Hurricanes Since the majority of our production originates in the GOM, we are particularly
vulnerable to the effects of hurricanes on production. Additionally, affordable insurance coverage
for property damage to our facilities for hurricanes is becoming more difficult to obtain. We have
narrowed our insurance coverage to selected properties, increased our deductibles and are
shouldering more hurricane related risk in the environment of rising insurance rates. Significant
hurricane impacts could include reductions and/or deferrals of future oil and natural gas
production and revenues, increased lease operating expenses for evacuations and repairs and
possible acceleration of plugging and abandonment costs.

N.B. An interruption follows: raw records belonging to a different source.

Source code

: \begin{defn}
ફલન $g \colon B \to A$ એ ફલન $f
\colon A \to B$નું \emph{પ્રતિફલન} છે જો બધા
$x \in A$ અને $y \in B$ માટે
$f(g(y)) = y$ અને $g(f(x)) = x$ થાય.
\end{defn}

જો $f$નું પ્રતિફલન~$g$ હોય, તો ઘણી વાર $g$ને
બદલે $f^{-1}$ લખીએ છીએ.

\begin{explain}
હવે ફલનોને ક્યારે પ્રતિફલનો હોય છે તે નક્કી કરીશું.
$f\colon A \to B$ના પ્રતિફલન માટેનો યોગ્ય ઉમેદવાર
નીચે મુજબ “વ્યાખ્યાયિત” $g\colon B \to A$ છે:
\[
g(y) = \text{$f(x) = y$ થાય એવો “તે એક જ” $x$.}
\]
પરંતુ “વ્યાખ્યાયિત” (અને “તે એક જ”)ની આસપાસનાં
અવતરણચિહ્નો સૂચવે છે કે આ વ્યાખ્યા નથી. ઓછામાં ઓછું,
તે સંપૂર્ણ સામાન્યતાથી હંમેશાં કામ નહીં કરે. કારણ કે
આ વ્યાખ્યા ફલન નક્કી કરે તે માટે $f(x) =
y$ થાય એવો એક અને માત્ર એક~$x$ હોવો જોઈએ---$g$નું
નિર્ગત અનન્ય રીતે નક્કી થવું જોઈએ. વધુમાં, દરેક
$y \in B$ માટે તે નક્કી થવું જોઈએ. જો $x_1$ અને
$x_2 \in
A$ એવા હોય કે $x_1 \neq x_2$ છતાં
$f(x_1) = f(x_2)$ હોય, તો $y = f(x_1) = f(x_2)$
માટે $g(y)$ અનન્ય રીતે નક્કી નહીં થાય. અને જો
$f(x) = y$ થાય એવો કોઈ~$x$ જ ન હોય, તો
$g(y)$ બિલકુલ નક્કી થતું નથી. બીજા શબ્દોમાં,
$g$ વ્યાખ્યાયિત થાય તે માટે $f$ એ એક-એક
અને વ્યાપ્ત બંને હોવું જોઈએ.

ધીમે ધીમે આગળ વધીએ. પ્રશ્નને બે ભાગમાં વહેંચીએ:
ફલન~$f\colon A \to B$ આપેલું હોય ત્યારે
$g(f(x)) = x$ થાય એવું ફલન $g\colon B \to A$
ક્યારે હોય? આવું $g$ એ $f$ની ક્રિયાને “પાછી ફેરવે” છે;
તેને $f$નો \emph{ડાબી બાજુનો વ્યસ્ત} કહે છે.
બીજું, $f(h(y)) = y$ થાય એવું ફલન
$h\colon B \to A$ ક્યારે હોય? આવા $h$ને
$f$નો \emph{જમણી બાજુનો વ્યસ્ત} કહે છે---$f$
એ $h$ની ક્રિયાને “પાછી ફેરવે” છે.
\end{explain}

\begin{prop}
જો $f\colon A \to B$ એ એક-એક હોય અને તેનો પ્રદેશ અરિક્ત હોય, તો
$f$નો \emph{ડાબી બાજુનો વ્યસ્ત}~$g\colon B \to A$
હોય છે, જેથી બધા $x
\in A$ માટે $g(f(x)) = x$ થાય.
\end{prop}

Reserve Replacement We have faced challenges in replacing reserves at a reasonable unit
cost. Our diversification into the deep water/deep shelf GOM and Appalachia are strategies we are
employing to mitigate this trend. Failure to replace reserves at an acceptable unit cost can
result in higher unit rates of depreciation, depletion and amortization and ceiling test
write-downs. Failure to replace reserves can also result in a net reduction in production volumes.
Louisiana Franchise Taxes We have been involved in litigation with the state of Louisiana
over the proper computation of franchise taxes allocable to the state. This litigation relates to
the states position that sales of crude oil and natural gas from properties located on the Outer
Continental Shelf, which are transported through the state of Louisiana, should be sourced to
Louisiana for purposes of computing franchise taxes. We disagree with the states position.
However, if the states position were to be upheld, we could incur additional expense for alleged
underpaid franchise taxes in prior years and higher franchise tax expense in future years. See
Item 1. Legal Proceedings.
Liquidity and Capital Resources
At November 3, 2010, we had $281.9 million of availability under our bank credit facility and
cash on hand of approximately $92.7 million. Our capital expenditure budget for 2010 has been
increased to $425 million, which includes specific Appalachian lease acreage acquisitions, but
excludes material acquisitions and capitalized interest and general administrative expenses. We
intend to finance our capital expenditure budget primarily with cash flow from operations and
borrowings under our bank credit facility. If we do not have sufficient cash flow from operations
or availability under our bank credit facility, we may be forced to reduce our capital
expenditures. To the extent that 2010 cash flow from operations exceeds our estimated 2010 capital
expenditures, we may pay down a portion of our existing debt, expand our capital budget, or invest
in money markets.
There is a significant amount of uncertainty regarding our industry resulting from the
explosion and sinking of the Deepwater Horizon oil rig in the Gulf of Mexico and resulting oil
spill. Several bills have been introduced in Congress which would require us to demonstrate our
capabilities for greater financial responsibility in the event of spills. In addition, we are
subject to an annual evaluation for exemption from supplemental bonding on plugging and abandoning
obligations. It is possible that the resolution of these uncertainties could cause severe impacts
on our liquidity in the event we are required to post additional bonds or letters of credit.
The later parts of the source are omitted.